Data extracted from a collection
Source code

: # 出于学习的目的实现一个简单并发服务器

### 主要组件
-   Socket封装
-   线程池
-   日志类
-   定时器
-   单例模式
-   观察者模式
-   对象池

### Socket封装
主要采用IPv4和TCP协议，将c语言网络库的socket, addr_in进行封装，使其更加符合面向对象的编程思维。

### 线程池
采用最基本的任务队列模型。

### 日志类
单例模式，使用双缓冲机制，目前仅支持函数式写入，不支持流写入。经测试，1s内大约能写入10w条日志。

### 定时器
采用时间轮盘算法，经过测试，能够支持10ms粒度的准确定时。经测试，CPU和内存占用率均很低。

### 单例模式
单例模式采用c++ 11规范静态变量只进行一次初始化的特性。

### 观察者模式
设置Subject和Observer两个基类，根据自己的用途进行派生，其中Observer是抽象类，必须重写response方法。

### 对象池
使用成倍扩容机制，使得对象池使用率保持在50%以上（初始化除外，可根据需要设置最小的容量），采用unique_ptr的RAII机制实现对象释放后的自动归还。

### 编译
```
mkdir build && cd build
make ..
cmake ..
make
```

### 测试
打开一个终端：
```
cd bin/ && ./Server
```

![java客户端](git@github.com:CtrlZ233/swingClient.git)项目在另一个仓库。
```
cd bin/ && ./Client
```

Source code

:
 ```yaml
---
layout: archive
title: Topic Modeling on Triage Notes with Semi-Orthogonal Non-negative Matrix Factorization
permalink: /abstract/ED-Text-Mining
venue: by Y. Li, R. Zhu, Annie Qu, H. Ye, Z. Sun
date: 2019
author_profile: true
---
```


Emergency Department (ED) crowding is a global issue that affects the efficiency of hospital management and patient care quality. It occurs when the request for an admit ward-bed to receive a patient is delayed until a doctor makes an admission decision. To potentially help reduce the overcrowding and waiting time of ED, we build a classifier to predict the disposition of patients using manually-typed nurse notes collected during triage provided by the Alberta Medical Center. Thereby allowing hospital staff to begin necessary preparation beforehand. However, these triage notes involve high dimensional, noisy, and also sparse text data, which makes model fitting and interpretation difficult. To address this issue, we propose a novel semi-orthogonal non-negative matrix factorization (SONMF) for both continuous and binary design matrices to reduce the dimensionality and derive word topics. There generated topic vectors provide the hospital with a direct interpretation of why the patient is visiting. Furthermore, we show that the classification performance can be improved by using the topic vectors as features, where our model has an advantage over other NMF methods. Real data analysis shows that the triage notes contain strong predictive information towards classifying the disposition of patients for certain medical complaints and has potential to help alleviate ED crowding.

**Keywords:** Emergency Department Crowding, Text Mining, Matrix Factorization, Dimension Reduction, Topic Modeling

==

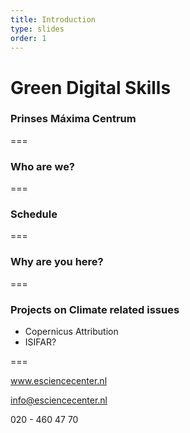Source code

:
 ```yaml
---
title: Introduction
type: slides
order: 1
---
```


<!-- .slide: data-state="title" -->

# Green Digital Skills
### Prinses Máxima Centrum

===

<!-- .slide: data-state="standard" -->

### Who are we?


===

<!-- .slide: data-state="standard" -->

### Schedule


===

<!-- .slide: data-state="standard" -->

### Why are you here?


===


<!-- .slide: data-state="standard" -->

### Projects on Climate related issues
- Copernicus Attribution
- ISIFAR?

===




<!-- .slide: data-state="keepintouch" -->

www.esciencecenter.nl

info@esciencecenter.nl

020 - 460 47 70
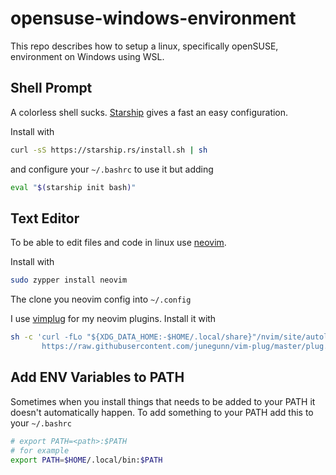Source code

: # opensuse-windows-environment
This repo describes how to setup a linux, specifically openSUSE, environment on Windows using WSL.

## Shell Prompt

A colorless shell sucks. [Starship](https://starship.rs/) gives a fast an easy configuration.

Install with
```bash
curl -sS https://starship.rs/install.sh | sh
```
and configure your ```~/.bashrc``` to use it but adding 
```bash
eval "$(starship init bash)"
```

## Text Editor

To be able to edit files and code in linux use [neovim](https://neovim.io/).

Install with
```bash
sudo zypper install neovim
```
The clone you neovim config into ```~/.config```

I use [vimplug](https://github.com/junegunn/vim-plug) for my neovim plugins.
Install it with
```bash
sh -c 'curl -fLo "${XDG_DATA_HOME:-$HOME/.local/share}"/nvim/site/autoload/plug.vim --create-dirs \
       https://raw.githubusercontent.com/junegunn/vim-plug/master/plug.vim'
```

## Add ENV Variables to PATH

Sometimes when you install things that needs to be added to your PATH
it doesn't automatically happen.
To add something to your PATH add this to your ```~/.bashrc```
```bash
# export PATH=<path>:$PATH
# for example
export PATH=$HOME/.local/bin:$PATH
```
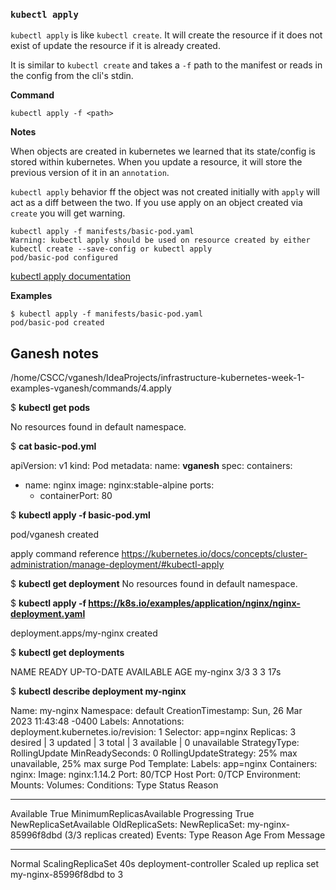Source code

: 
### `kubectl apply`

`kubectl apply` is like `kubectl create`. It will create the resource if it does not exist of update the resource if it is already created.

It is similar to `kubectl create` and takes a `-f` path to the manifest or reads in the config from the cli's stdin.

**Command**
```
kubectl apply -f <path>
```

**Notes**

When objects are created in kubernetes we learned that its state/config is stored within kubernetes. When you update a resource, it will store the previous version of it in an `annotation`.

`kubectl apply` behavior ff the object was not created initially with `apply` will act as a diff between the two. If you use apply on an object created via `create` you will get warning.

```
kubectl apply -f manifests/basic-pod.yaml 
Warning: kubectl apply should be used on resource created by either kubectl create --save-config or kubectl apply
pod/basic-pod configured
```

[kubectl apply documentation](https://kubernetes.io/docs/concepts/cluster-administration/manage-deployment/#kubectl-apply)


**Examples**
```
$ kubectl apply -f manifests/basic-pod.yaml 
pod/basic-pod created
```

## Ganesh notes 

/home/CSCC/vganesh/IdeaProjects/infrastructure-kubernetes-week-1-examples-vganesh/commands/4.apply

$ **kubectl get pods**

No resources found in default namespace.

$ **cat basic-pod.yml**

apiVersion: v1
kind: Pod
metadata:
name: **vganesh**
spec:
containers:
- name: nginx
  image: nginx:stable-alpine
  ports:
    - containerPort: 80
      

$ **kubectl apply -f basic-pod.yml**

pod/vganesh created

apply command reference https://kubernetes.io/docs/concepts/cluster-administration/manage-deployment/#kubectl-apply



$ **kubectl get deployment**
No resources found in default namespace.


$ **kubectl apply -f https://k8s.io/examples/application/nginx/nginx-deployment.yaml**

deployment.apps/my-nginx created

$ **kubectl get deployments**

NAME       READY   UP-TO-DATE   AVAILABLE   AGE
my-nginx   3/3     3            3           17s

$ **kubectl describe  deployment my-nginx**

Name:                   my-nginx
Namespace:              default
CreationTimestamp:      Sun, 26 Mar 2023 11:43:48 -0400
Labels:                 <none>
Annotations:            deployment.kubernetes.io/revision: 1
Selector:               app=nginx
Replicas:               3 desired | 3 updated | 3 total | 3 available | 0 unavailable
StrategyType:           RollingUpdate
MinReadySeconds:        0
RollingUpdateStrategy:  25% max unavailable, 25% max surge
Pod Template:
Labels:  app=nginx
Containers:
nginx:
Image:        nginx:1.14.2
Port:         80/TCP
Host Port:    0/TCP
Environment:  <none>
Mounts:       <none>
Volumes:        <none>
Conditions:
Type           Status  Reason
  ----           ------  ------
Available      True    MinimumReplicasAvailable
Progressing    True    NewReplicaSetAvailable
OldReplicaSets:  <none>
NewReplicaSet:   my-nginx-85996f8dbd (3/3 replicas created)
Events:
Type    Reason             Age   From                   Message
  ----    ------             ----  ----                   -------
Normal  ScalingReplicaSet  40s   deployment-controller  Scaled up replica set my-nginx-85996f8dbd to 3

---

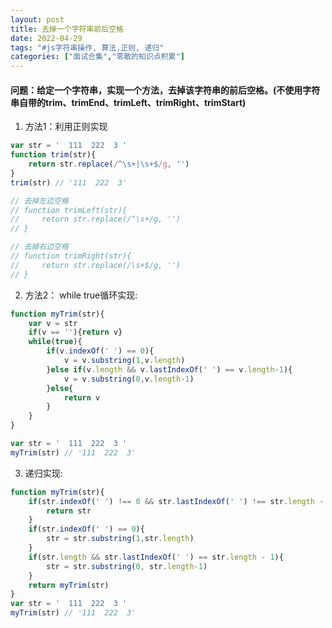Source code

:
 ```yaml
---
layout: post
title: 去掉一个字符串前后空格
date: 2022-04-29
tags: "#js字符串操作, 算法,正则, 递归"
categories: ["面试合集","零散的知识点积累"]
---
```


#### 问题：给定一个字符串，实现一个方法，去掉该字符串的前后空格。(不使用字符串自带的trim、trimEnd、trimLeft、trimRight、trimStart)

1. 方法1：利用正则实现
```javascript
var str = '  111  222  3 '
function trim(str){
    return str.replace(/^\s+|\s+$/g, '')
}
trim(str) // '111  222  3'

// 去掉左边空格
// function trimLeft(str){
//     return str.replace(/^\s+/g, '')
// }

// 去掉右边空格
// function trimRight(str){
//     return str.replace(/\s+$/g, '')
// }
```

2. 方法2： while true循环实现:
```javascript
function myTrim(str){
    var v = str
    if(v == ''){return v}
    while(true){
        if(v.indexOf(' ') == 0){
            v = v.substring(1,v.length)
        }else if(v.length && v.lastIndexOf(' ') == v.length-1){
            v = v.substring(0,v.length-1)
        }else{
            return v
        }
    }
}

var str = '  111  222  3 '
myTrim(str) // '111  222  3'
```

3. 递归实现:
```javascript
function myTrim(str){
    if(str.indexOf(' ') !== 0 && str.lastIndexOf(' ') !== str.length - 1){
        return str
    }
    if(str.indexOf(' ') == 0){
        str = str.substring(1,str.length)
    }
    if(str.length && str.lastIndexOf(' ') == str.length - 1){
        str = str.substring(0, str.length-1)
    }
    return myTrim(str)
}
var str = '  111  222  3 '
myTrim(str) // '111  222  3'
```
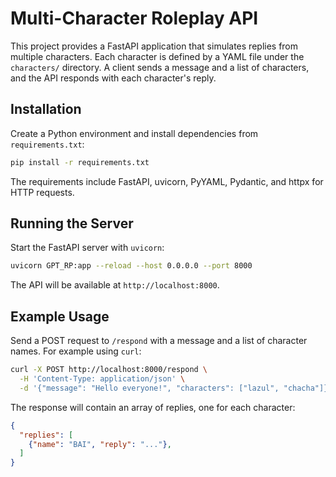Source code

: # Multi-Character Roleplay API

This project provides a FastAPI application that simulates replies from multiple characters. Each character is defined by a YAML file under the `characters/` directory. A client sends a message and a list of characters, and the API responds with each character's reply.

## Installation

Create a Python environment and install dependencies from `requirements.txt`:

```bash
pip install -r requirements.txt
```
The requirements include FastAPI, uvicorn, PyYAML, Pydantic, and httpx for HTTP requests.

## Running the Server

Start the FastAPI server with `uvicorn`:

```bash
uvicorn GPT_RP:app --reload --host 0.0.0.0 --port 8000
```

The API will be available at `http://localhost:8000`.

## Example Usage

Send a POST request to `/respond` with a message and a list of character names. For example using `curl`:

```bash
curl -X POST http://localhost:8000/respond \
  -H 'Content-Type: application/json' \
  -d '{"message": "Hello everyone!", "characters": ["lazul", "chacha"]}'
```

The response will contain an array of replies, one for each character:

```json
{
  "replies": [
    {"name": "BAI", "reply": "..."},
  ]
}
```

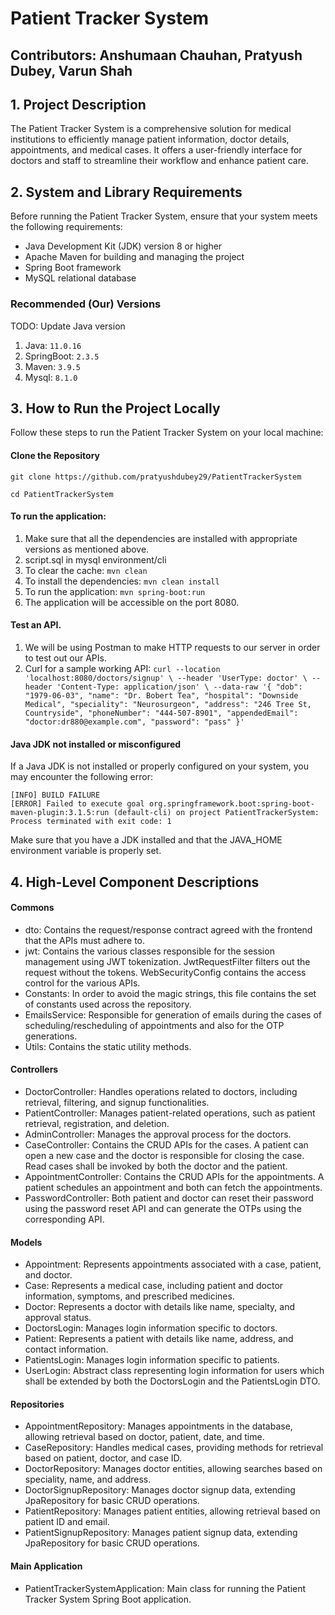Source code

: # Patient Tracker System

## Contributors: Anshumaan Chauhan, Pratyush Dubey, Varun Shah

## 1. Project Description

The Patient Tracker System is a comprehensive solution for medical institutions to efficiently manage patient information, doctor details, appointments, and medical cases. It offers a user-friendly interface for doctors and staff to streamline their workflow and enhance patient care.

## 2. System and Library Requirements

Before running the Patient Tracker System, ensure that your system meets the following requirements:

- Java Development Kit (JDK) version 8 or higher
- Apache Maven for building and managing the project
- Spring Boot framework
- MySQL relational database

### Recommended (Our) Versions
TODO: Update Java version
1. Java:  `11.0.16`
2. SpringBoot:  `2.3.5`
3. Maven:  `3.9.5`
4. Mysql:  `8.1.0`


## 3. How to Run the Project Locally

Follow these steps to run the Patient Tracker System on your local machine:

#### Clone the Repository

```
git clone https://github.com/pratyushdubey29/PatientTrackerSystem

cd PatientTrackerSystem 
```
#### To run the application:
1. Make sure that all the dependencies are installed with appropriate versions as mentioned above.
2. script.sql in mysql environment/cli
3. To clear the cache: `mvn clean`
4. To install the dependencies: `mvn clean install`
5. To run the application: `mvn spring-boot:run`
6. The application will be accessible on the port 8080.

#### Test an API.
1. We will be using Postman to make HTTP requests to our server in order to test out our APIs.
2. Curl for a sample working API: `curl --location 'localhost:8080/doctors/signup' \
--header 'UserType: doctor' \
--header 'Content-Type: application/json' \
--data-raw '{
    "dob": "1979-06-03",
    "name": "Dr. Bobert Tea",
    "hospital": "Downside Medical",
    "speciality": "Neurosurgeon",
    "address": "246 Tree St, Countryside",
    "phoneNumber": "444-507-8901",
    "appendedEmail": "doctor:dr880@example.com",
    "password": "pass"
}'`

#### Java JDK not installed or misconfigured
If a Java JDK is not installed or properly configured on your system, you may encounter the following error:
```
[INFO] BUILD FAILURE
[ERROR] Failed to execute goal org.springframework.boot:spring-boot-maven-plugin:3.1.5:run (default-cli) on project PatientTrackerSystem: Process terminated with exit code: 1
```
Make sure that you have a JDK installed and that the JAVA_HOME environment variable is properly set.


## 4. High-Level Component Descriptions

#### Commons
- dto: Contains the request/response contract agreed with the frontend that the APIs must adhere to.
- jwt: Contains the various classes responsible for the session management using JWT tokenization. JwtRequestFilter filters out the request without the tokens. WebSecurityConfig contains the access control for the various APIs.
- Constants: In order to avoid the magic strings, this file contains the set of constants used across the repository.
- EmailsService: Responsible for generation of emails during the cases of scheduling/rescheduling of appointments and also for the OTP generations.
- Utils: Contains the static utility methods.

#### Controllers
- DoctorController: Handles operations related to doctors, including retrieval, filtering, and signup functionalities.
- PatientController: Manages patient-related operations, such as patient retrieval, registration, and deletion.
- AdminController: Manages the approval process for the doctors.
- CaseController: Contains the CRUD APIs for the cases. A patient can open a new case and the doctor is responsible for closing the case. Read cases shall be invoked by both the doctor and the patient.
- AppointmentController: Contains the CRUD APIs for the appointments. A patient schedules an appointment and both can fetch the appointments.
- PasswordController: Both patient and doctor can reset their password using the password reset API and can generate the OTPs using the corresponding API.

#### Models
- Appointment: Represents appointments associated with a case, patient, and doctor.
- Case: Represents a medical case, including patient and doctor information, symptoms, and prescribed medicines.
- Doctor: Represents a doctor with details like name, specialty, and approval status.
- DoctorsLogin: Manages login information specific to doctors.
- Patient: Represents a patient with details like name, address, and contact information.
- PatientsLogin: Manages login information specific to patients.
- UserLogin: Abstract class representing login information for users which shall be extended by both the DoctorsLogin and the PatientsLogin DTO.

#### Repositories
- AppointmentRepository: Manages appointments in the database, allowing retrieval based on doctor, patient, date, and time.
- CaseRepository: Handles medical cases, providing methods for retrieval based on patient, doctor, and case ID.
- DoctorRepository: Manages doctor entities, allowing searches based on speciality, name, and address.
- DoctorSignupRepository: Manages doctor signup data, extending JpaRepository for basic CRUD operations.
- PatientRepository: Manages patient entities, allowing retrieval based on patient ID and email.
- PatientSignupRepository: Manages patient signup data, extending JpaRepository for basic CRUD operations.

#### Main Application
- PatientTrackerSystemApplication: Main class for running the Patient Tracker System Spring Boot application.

Aim of the exercise:
The required output is a copy of each line in the records where the string "properly" occurs.

Exercise output:
If a Java JDK is not installed or properly configured on your system, you may encounter the following error:
Make sure that you have a JDK installed and that the JAVA_HOME environment variable is properly set.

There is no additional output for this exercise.